TASK STATEMENT :: Copy the entries below exactly; any picture among them should be left out.

⟨

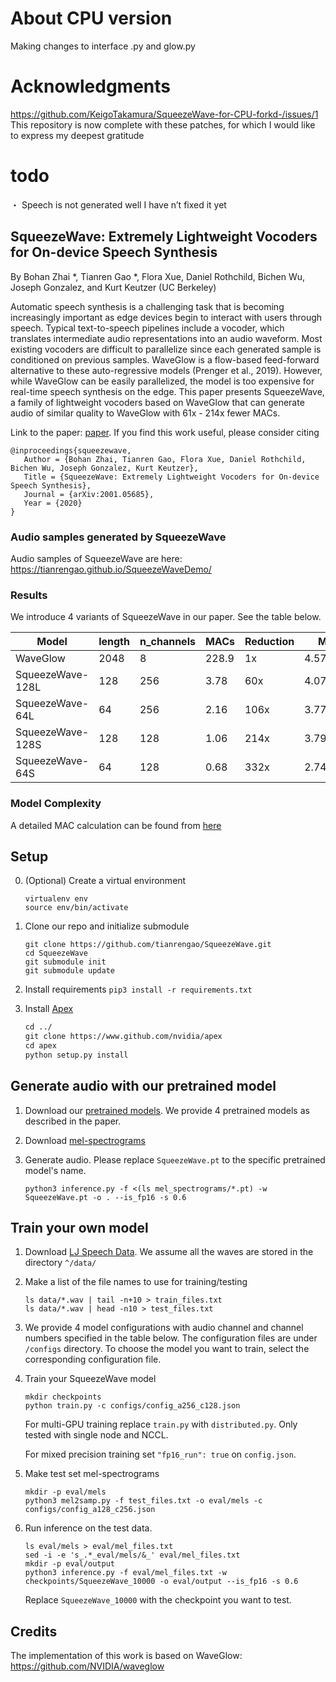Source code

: # About CPU version

Making changes to interface .py and glow.py

# Acknowledgments
https://github.com/KeigoTakamura/SqueezeWave-for-CPU-forkd-/issues/1
This repository is now complete with these patches, for which I would like to express my deepest gratitude

#  todo
・ Speech is not generated well
I have n’t fixed it yet

## SqueezeWave: Extremely Lightweight Vocoders for On-device Speech Synthesis
By Bohan Zhai *, Tianren Gao *, Flora Xue, Daniel Rothchild, Bichen Wu, Joseph Gonzalez, and Kurt Keutzer (UC Berkeley)

Automatic speech synthesis is a challenging task that is becoming increasingly important as edge devices begin to interact with users through speech. Typical text-to-speech pipelines include a vocoder, which translates intermediate audio representations into an audio waveform. Most existing vocoders are difficult to parallelize since each generated sample is conditioned on previous samples. WaveGlow is a flow-based feed-forward alternative to these auto-regressive models (Prenger et al., 2019). However, while WaveGlow can be easily parallelized, the model is too expensive for real-time speech synthesis on the edge. This paper presents SqueezeWave, a family of lightweight vocoders based on WaveGlow that can generate audio of similar quality to WaveGlow with 61x - 214x fewer MACs.

Link to the paper: [paper]. If you find this work useful, please consider citing

   ```
   @inproceedings{squeezewave,
      Author = {Bohan Zhai, Tianren Gao, Flora Xue, Daniel Rothchild, Bichen Wu, Joseph Gonzalez, Kurt Keutzer},
      Title = {SqueezeWave: Extremely Lightweight Vocoders for On-device Speech Synthesis},
      Journal = {arXiv:2001.05685},
      Year = {2020}
   }
   ```

### Audio samples generated by SqueezeWave
Audio samples of SqueezeWave are here: https://tianrengao.github.io/SqueezeWaveDemo/

### Results
We introduce 4 variants of SqueezeWave in our paper. See the table below.


   | Model           | length | n_channels| MACs  | Reduction | MOS       |
   | --------------- | ------ | --------- | ----- | --------- | --------- |
   |WaveGlow         |  2048  | 8         | 228.9 | 1x        | 4.57±0.04 |
   |SqueezeWave-128L |  128   | 256       | 3.78  | 60x       | 4.07±0.06 |
   |SqueezeWave-64L  |  64    | 256       | 2.16  | 106x      | 3.77±0.05 |
   |SqueezeWave-128S |  128   | 128       | 1.06  | 214x      | 3.79±0.05 |
   |SqueezeWave-64S  |  64    | 128       | 0.68  | 332x      | 2.74±0.04 |

### Model Complexity
A detailed MAC calculation can be found from [here](https://github.com/tianrengao/SqueezeWave/blob/master/SqueezeWave_computational_complexity.ipynb)

## Setup
0. (Optional) Create a virtual environment

   ```
   virtualenv env
   source env/bin/activate
   ```

1. Clone our repo and initialize submodule

   ```command
   git clone https://github.com/tianrengao/SqueezeWave.git
   cd SqueezeWave
   git submodule init
   git submodule update
   ```

2. Install requirements 
```pip3 install -r requirements.txt``` 

3. Install [Apex]
   ```1
   cd ../
   git clone https://www.github.com/nvidia/apex
   cd apex
   python setup.py install
   ```

## Generate audio with our pretrained model

1. Download our [pretrained models]. We provide 4 pretrained models as described in the paper.
2. Download [mel-spectrograms]
3. Generate audio. Please replace `SqueezeWave.pt` to the specific pretrained model's name.

   ```python3 inference.py -f <(ls mel_spectrograms/*.pt) -w SqueezeWave.pt -o . --is_fp16 -s 0.6```


## Train your own model

1. Download [LJ Speech Data]. We assume all the waves are stored in the directory `^/data/`

2. Make a list of the file names to use for training/testing

   ```command
   ls data/*.wav | tail -n+10 > train_files.txt
   ls data/*.wav | head -n10 > test_files.txt
   ```

3. We provide 4 model configurations with audio channel and channel numbers specified in the table below. The configuration files are under ```/configs``` directory. To choose the model you want to train, select the corresponding configuration file.

4. Train your SqueezeWave model

   ```command
   mkdir checkpoints
   python train.py -c configs/config_a256_c128.json
   ```

   For multi-GPU training replace `train.py` with `distributed.py`.  Only tested with single node and NCCL.

   For mixed precision training set `"fp16_run": true` on `config.json`.

5. Make test set mel-spectrograms

   ```
   mkdir -p eval/mels
   python3 mel2samp.py -f test_files.txt -o eval/mels -c configs/config_a128_c256.json
   ```

6. Run inference on the test data. 

   ```command
   ls eval/mels > eval/mel_files.txt
   sed -i -e 's_.*_eval/mels/&_' eval/mel_files.txt
   mkdir -p eval/output
   python3 inference.py -f eval/mel_files.txt -w checkpoints/SqueezeWave_10000 -o eval/output --is_fp16 -s 0.6
   ```
   Replace `SqueezeWave_10000` with the checkpoint you want to test.
   
## Credits
The implementation of this work is based on WaveGlow: https://github.com/NVIDIA/waveglow


[//]: # (TODO)
[//]: # (PROVIDE INSTRUCTIONS FOR DOWNLOADING LJS)
[pytorch 1.0]: https://github.com/pytorch/pytorch#installation
[website]: https://nv-adlr.github.io/WaveGlow
[paper]: https://arxiv.org/abs/2001.05685
[WaveNet implementation]: https://github.com/r9y9/wavenet_vocoder
[Glow]: https://blog.openai.com/glow/
[WaveNet]: https://deepmind.com/blog/wavenet-generative-model-raw-audio/
[PyTorch]: http://pytorch.org
[pretrained models]: https://drive.google.com/file/d/1RyVMLY2l8JJGq_dCEAAd8rIRIn_k13UB/view?usp=sharing
[mel-spectrograms]: https://drive.google.com/file/d/1g_VXK2lpP9J25dQFhQwx7doWl_p20fXA/view?usp=sharing
[LJ Speech Data]: https://keithito.com/LJ-Speech-Dataset
[Apex]: https://github.com/nvidia/apex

⟩

SOLUTION TO THE EXERCISE ::
Source code

: # About CPU version

Making changes to interface .py and glow.py

# Acknowledgments
https://github.com/KeigoTakamura/SqueezeWave-for-CPU-forkd-/issues/1
This repository is now complete with these patches, for which I would like to express my deepest gratitude

#  todo
・ Speech is not generated well
I have n’t fixed it yet

## SqueezeWave: Extremely Lightweight Vocoders for On-device Speech Synthesis
By Bohan Zhai *, Tianren Gao *, Flora Xue, Daniel Rothchild, Bichen Wu, Joseph Gonzalez, and Kurt Keutzer (UC Berkeley)

Automatic speech synthesis is a challenging task that is becoming increasingly important as edge devices begin to interact with users through speech. Typical text-to-speech pipelines include a vocoder, which translates intermediate audio representations into an audio waveform. Most existing vocoders are difficult to parallelize since each generated sample is conditioned on previous samples. WaveGlow is a flow-based feed-forward alternative to these auto-regressive models (Prenger et al., 2019). However, while WaveGlow can be easily parallelized, the model is too expensive for real-time speech synthesis on the edge. This paper presents SqueezeWave, a family of lightweight vocoders based on WaveGlow that can generate audio of similar quality to WaveGlow with 61x - 214x fewer MACs.

Link to the paper: [paper]. If you find this work useful, please consider citing

   ```
   @inproceedings{squeezewave,
      Author = {Bohan Zhai, Tianren Gao, Flora Xue, Daniel Rothchild, Bichen Wu, Joseph Gonzalez, Kurt Keutzer},
      Title = {SqueezeWave: Extremely Lightweight Vocoders for On-device Speech Synthesis},
      Journal = {arXiv:2001.05685},
      Year = {2020}
   }
   ```

### Audio samples generated by SqueezeWave
Audio samples of SqueezeWave are here: https://tianrengao.github.io/SqueezeWaveDemo/

### Results
We introduce 4 variants of SqueezeWave in our paper. See the table below.


   | Model           | length | n_channels| MACs  | Reduction | MOS       |
   | --------------- | ------ | --------- | ----- | --------- | --------- |
   |WaveGlow         |  2048  | 8         | 228.9 | 1x        | 4.57±0.04 |
   |SqueezeWave-128L |  128   | 256       | 3.78  | 60x       | 4.07±0.06 |
   |SqueezeWave-64L  |  64    | 256       | 2.16  | 106x      | 3.77±0.05 |
   |SqueezeWave-128S |  128   | 128       | 1.06  | 214x      | 3.79±0.05 |
   |SqueezeWave-64S  |  64    | 128       | 0.68  | 332x      | 2.74±0.04 |

### Model Complexity
A detailed MAC calculation can be found from [here](https://github.com/tianrengao/SqueezeWave/blob/master/SqueezeWave_computational_complexity.ipynb)

## Setup
0. (Optional) Create a virtual environment

   ```
   virtualenv env
   source env/bin/activate
   ```

1. Clone our repo and initialize submodule

   ```command
   git clone https://github.com/tianrengao/SqueezeWave.git
   cd SqueezeWave
   git submodule init
   git submodule update
   ```

2. Install requirements 
```pip3 install -r requirements.txt``` 

3. Install [Apex]
   ```1
   cd ../
   git clone https://www.github.com/nvidia/apex
   cd apex
   python setup.py install
   ```

## Generate audio with our pretrained model

1. Download our [pretrained models]. We provide 4 pretrained models as described in the paper.
2. Download [mel-spectrograms]
3. Generate audio. Please replace `SqueezeWave.pt` to the specific pretrained model's name.

   ```python3 inference.py -f <(ls mel_spectrograms/*.pt) -w SqueezeWave.pt -o . --is_fp16 -s 0.6```


## Train your own model

1. Download [LJ Speech Data]. We assume all the waves are stored in the directory `^/data/`

2. Make a list of the file names to use for training/testing

   ```command
   ls data/*.wav | tail -n+10 > train_files.txt
   ls data/*.wav | head -n10 > test_files.txt
   ```

3. We provide 4 model configurations with audio channel and channel numbers specified in the table below. The configuration files are under ```/configs``` directory. To choose the model you want to train, select the corresponding configuration file.

4. Train your SqueezeWave model

   ```command
   mkdir checkpoints
   python train.py -c configs/config_a256_c128.json
   ```

   For multi-GPU training replace `train.py` with `distributed.py`.  Only tested with single node and NCCL.

   For mixed precision training set `"fp16_run": true` on `config.json`.

5. Make test set mel-spectrograms

   ```
   mkdir -p eval/mels
   python3 mel2samp.py -f test_files.txt -o eval/mels -c configs/config_a128_c256.json
   ```

6. Run inference on the test data. 

   ```command
   ls eval/mels > eval/mel_files.txt
   sed -i -e 's_.*_eval/mels/&_' eval/mel_files.txt
   mkdir -p eval/output
   python3 inference.py -f eval/mel_files.txt -w checkpoints/SqueezeWave_10000 -o eval/output --is_fp16 -s 0.6
   ```
   Replace `SqueezeWave_10000` with the checkpoint you want to test.
   
## Credits
The implementation of this work is based on WaveGlow: https://github.com/NVIDIA/waveglow


[//]: # (TODO)
[//]: # (PROVIDE INSTRUCTIONS FOR DOWNLOADING LJS)
[pytorch 1.0]: https://github.com/pytorch/pytorch#installation
[website]: https://nv-adlr.github.io/WaveGlow
[paper]: https://arxiv.org/abs/2001.05685
[WaveNet implementation]: https://github.com/r9y9/wavenet_vocoder
[Glow]: https://blog.openai.com/glow/
[WaveNet]: https://deepmind.com/blog/wavenet-generative-model-raw-audio/
[PyTorch]: http://pytorch.org
[pretrained models]: https://drive.google.com/file/d/1RyVMLY2l8JJGq_dCEAAd8rIRIn_k13UB/view?usp=sharing
[mel-spectrograms]: https://drive.google.com/file/d/1g_VXK2lpP9J25dQFhQwx7doWl_p20fXA/view?usp=sharing
[LJ Speech Data]: https://keithito.com/LJ-Speech-Dataset
[Apex]: https://github.com/nvidia/apex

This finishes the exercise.